E. Cobham Brewer 18101897. Dictionary of Phrase and Fable. 1898.
The Hebrews divided the night into four watches: 1, The beginning of the watches or even (Lam. ii. 19); 2, The middle watch or midnight (Judg. vii. 19); 3, The cock-crowing; 4, The morning watch or dawning (Exod. xiv. 24).
Ye know not when the master of the house cometh, at even, or at midnight, or at the cock-crowing, or in the morning.Mark xiii. 35.
The Romans divided the night into sixteen parts, each one hour and a - half, beginning at midnight. The third of these divisions (3 a.m.) they called gallicinium, the time when cocks begin to crow; the next was conticinium, when they ceased to crow; and fifth was diluculum, dawn.

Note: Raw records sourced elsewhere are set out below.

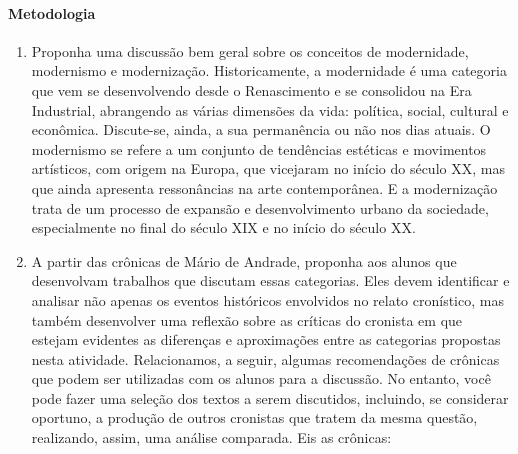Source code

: \documentclass[12pt]{extarticle}
\begin{document}





\paragraph{Metodologia} 

\begin{enumerate}

\item
Proponha uma discussão bem geral sobre os
conceitos de modernidade, modernismo e modernização. Historicamente, a
modernidade é uma categoria que vem se desenvolvendo desde o
Renascimento e se consolidou na Era Industrial, abrangendo as várias
dimensões da vida: política, social, cultural e econômica. Discute-se,
ainda, a sua permanência ou não nos dias atuais. O modernismo se refere
a um conjunto de tendências estéticas e movimentos artísticos, com
origem na Europa, que vicejaram no início do século XX, mas que ainda
apresenta ressonâncias na arte contemporânea. E a modernização trata de
um processo de expansão e desenvolvimento urbano da sociedade,
especialmente no final do século XIX e no início do século XX.






\item
A partir das crônicas de Mário de Andrade, proponha aos alunos que
desenvolvam trabalhos que discutam essas categorias. Eles devem
identificar e analisar não apenas os eventos históricos envolvidos no
relato cronístico, mas também desenvolver uma reflexão sobre as críticas
do cronista em que estejam evidentes as diferenças e aproximações entre
as categorias propostas nesta atividade. Relacionamos, a seguir, algumas
recomendações de crônicas que podem ser utilizadas com os alunos para a
discussão. No entanto, você pode fazer uma seleção dos textos a serem
discutidos, incluindo, se considerar oportuno, a produção de outros
cronistas que tratem da mesma questão, realizando, assim, uma análise
comparada. Eis as crônicas:


\end{enumerate}
\end{document}
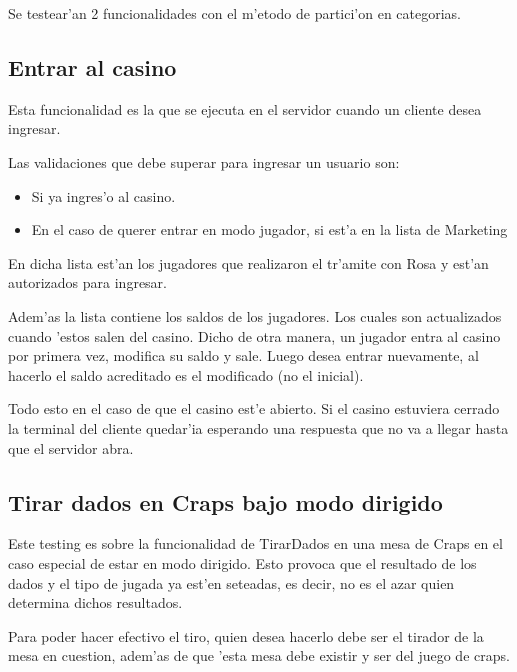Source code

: Se testear'an 2 funcionalidades con el m'etodo de partici'on en categorias.


\subsection{Entrar al casino} 

Esta funcionalidad es la que se ejecuta en el servidor cuando un cliente desea ingresar.

Las validaciones que debe superar para ingresar un usuario son:
\begin{itemize}
\item Si ya ingres'o al casino.
\item En el caso de querer entrar en modo jugador, si est'a en la lista de Marketing
\end{itemize}

En dicha lista est'an los jugadores que realizaron el tr'amite con Rosa y est'an autorizados para ingresar.

Adem'as la lista contiene los saldos de los jugadores. Los cuales son actualizados cuando 'estos salen del casino. Dicho de otra manera, un jugador entra al casino por primera vez, modifica su saldo y sale. Luego desea entrar nuevamente, al hacerlo el saldo acreditado es el modificado (no el inicial).

Todo esto en el caso de que el casino est'e abierto. Si el casino estuviera cerrado la terminal del cliente quedar'ia esperando una respuesta que no va a llegar hasta que el servidor abra.



\clearpage


\subsection{Tirar dados en Craps bajo modo dirigido}

Este testing es sobre la funcionalidad de TirarDados en una mesa de Craps en el caso especial de estar en modo dirigido. Esto provoca que el resultado de los dados y el tipo de jugada ya est'en seteadas, es decir, no es el azar quien determina dichos resultados.

Para poder hacer efectivo el tiro, quien desea hacerlo debe ser el tirador de la mesa en cuestion, adem'as de que 'esta mesa debe existir y ser del juego de craps.

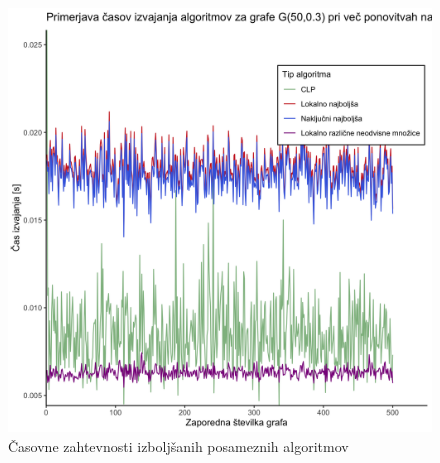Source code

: \documentclass[a4paper, 12pt]{article}
\begin{document}
\begin{figure}[h!]
	\begin{center}
		\includegraphics[scale=0.11]{R_koda/pon-casi-maxi.png}
		\caption{Časovne zahtevnosti izboljšanih posameznih algoritmov}
	\end{center}
\end{figure}
\end{document}
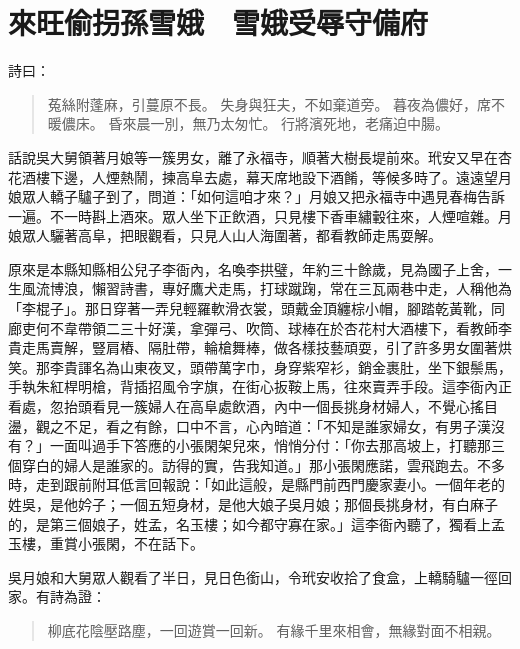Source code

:
\chapter{來旺偷拐孫雪娥　雪娥受辱守備府}

詩曰：
\begin{quote}
菟絲附蓬麻，引蔓原不長。
失身與狂夫，不如棄道旁。
暮夜為儂好，席不暖儂床。
昏來晨一別，無乃太匆忙。
行將濱死地，老痛迫中腸。
\end{quote}

話說吳大舅領著月娘等一簇男女，離了永福寺，順著大樹長堤前來。玳安又早在杏花酒樓下邊，人煙熱鬧，揀高阜去處，幕天席地設下酒餚，等候多時了。遠遠望月娘眾人轎子驢子到了，問道：「如何這咱才來？」月娘又把永福寺中遇見春梅告訴一遍。不一時斟上酒來。眾人坐下正飲酒，只見樓下香車繡轂往來，人煙喧雜。月娘眾人驪著高阜，把眼觀看，只見人山人海圍著，都看教師走馬耍解。

原來是本縣知縣相公兒子李衙內，名喚李拱璧，年約三十餘歲，見為國子上舍，一生風流博浪，懶習詩書，專好鷹犬走馬，打球蹴踘，常在三瓦兩巷中走，人稱他為「李棍子」。那日穿著一弄兒輕羅軟滑衣裳，頭戴金頂纏棕小帽，腳踏乾黃靴，同廊吏何不韋帶領二三十好漢，拿彈弓、吹筒、球棒在於杏花村大酒樓下，看教師李貴走馬賣解，豎肩樁、隔肚帶，輪槍舞棒，做各樣技藝頑耍，引了許多男女圍著烘笑。那李貴諢名為山東夜叉，頭帶萬字巾，身穿紫窄衫，銷金裹肚，坐下銀鬃馬，手執朱紅桿明槍，背插招風令字旗，在街心扳鞍上馬，往來賣弄手段。這李衙內正看處，忽抬頭看見一簇婦人在高阜處飲酒，內中一個長挑身材婦人，不覺心搖目盪，觀之不足，看之有餘，口中不言，心內暗道：「不知是誰家婦女，有男子漢沒有？」一面叫過手下答應的小張閑架兒來，悄悄分付：「你去那高坡上，打聽那三個穿白的婦人是誰家的。訪得的實，告我知道。」那小張閑應諾，雲飛跑去。不多時，走到跟前附耳低言回報說：「如此這般，是縣門前西門慶家妻小。一個年老的姓吳，是他妗子；一個五短身材，是他大娘子吳月娘；那個長挑身材，有白麻子的，是第三個娘子，姓孟，名玉樓；如今都守寡在家。」這李衙內聽了，獨看上孟玉樓，重賞小張閑，不在話下。

吳月娘和大舅眾人觀看了半日，見日色銜山，令玳安收拾了食盒，上轎騎驢一徑回家。有詩為證：
\begin{quote}
柳底花陰壓路塵，一回遊賞一回新。
有緣千里來相會，無緣對面不相親。
\end{quote}

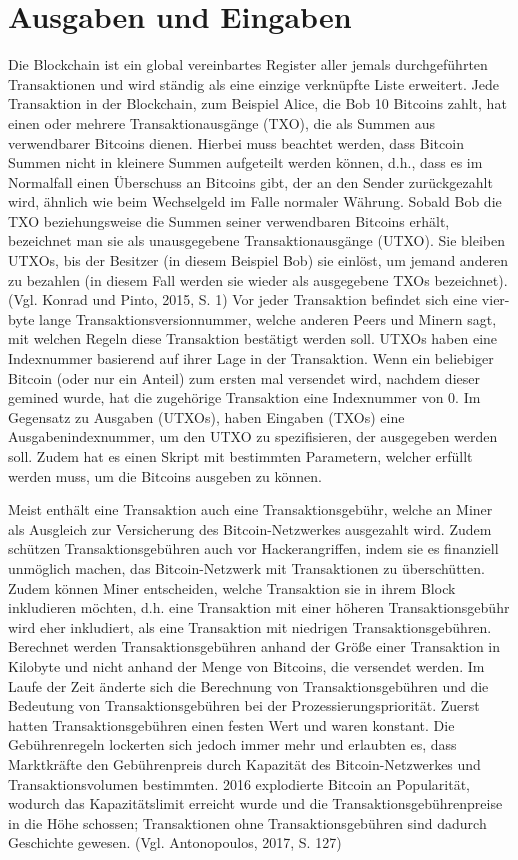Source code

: \section{Ausgaben und Eingaben}
Die Blockchain ist ein global vereinbartes Register aller jemals durchgeführten Transaktionen und wird ständig als eine einzige 
verknüpfte Liste erweitert. Jede Transaktion in der Blockchain, zum Beispiel Alice, die Bob 10 Bitcoins zahlt, hat einen oder
mehrere Transaktionausgänge (TXO), die als Summen aus verwendbarer Bitcoins dienen. Hierbei muss beachtet werden, dass Bitcoin
Summen nicht in kleinere Summen aufgeteilt werden können, d.h., dass es im Normalfall einen Überschuss an Bitcoins gibt, der an 
den Sender zurückgezahlt wird, ähnlich wie beim Wechselgeld im Falle normaler Währung. Sobald Bob die TXO beziehungsweise 
die Summen seiner verwendbaren Bitcoins erhält, bezeichnet man sie als unausgegebene Transaktionausgänge (UTXO). Sie bleiben
UTXOs, bis der Besitzer (in diesem Beispiel Bob) sie einlöst, um jemand anderen zu bezahlen (in diesem Fall werden sie wieder
als ausgegebene TXOs bezeichnet). (Vgl. Konrad und Pinto, 2015, S. 1) Vor jeder Transaktion befindet sich eine vier-byte lange
Transaktionsversionnummer, welche anderen Peers und Minern sagt, mit welchen Regeln diese Transaktion bestätigt werden soll.
UTXOs haben eine Indexnummer basierend auf ihrer Lage in der Transaktion. Wenn ein beliebiger Bitcoin (oder nur ein Anteil)
zum ersten mal versendet wird, nachdem dieser gemined wurde, hat die zugehörige Transaktion eine Indexnummer von 0. Im Gegensatz
zu Ausgaben (UTXOs), haben Eingaben (TXOs) eine Ausgabenindexnummer, um den UTXO zu spezifisieren, der ausgegeben werden soll.
Zudem hat es einen Skript mit bestimmten Parametern, welcher erfüllt werden muss, um die Bitcoins ausgeben zu können.

Meist enthält eine Transaktion auch eine Transaktionsgebühr, welche an Miner als Ausgleich zur Versicherung des Bitcoin-Netzwerkes
ausgezahlt wird. Zudem schützen Transaktionsgebühren auch vor Hackerangriffen, indem sie es finanziell unmöglich machen, das 
Bitcoin-Netzwerk mit Transaktionen zu überschütten. Zudem können Miner entscheiden, welche Transaktion sie in ihrem Block
inkludieren möchten, d.h. eine Transaktion mit einer höheren Transaktionsgebühr wird eher inkludiert, als eine Transaktion mit
niedrigen Transaktionsgebühren. Berechnet werden Transaktionsgebühren anhand der Größe einer Transaktion in Kilobyte und nicht 
anhand der Menge von Bitcoins, die versendet werden. Im Laufe der Zeit änderte sich die Berechnung von Transaktionsgebühren
und die Bedeutung von Transaktionsgebühren bei der Prozessierungspriorität. Zuerst hatten Transaktionsgebühren einen festen 
Wert und waren konstant. Die Gebührenregeln lockerten sich jedoch immer mehr und erlaubten es, dass Marktkräfte den
Gebührenpreis durch Kapazität des Bitcoin-Netzwerkes und Transaktionsvolumen bestimmten. 2016 explodierte Bitcoin an Popularität,
wodurch das Kapazitätslimit erreicht wurde und die Transaktionsgebührenpreise in die Höhe schossen; Transaktionen ohne
Transaktionsgebühren sind dadurch Geschichte gewesen. (Vgl. Antonopoulos, 2017, S. 127)

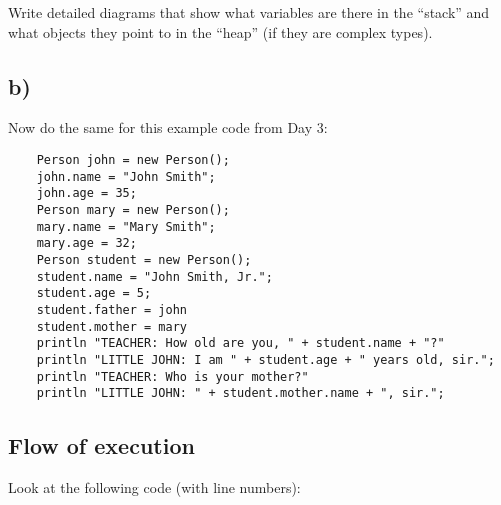 \documentclass{article}
\begin{document}
Write detailed diagrams that show what variables are there in the
``stack'' and what objects they point to in the ``heap'' (if they are
complex types). 

\subsection{b)}
\label{sec:bff}

Now do the same for this example code from Day 3:

\begin{verbatim}
    Person john = new Person();
    john.name = "John Smith";
    john.age = 35;
    Person mary = new Person();
    mary.name = "Mary Smith";
    mary.age = 32;
    Person student = new Person();
    student.name = "John Smith, Jr.";
    student.age = 5;
    student.father = john
    student.mother = mary
    println "TEACHER: How old are you, " + student.name + "?"
    println "LITTLE JOHN: I am " + student.age + " years old, sir.";
    println "TEACHER: Who is your mother?"
    println "LITTLE JOHN: " + student.mother.name + ", sir.";
\end{verbatim}

\subsection{Flow of execution}
\label{sec:flow-execution}

Look at the following code (with line numbers): 
\end{document}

Probably the Romans sounded the hour on a trumpet (bugle) three times, and if so it would explain the diversity of the Gospels: Before the cock crow (John xiii. 38, Luke xxii. 34, and Matt. xxvi. 34); but Before the cock crow twice (Mark xiv. 30)that is, before the bugle has finished sounding.
Apparitions vanish at cock crow. This is a Christian superstition, the cock being the watch-bird placed on church spires, and therefore sacred.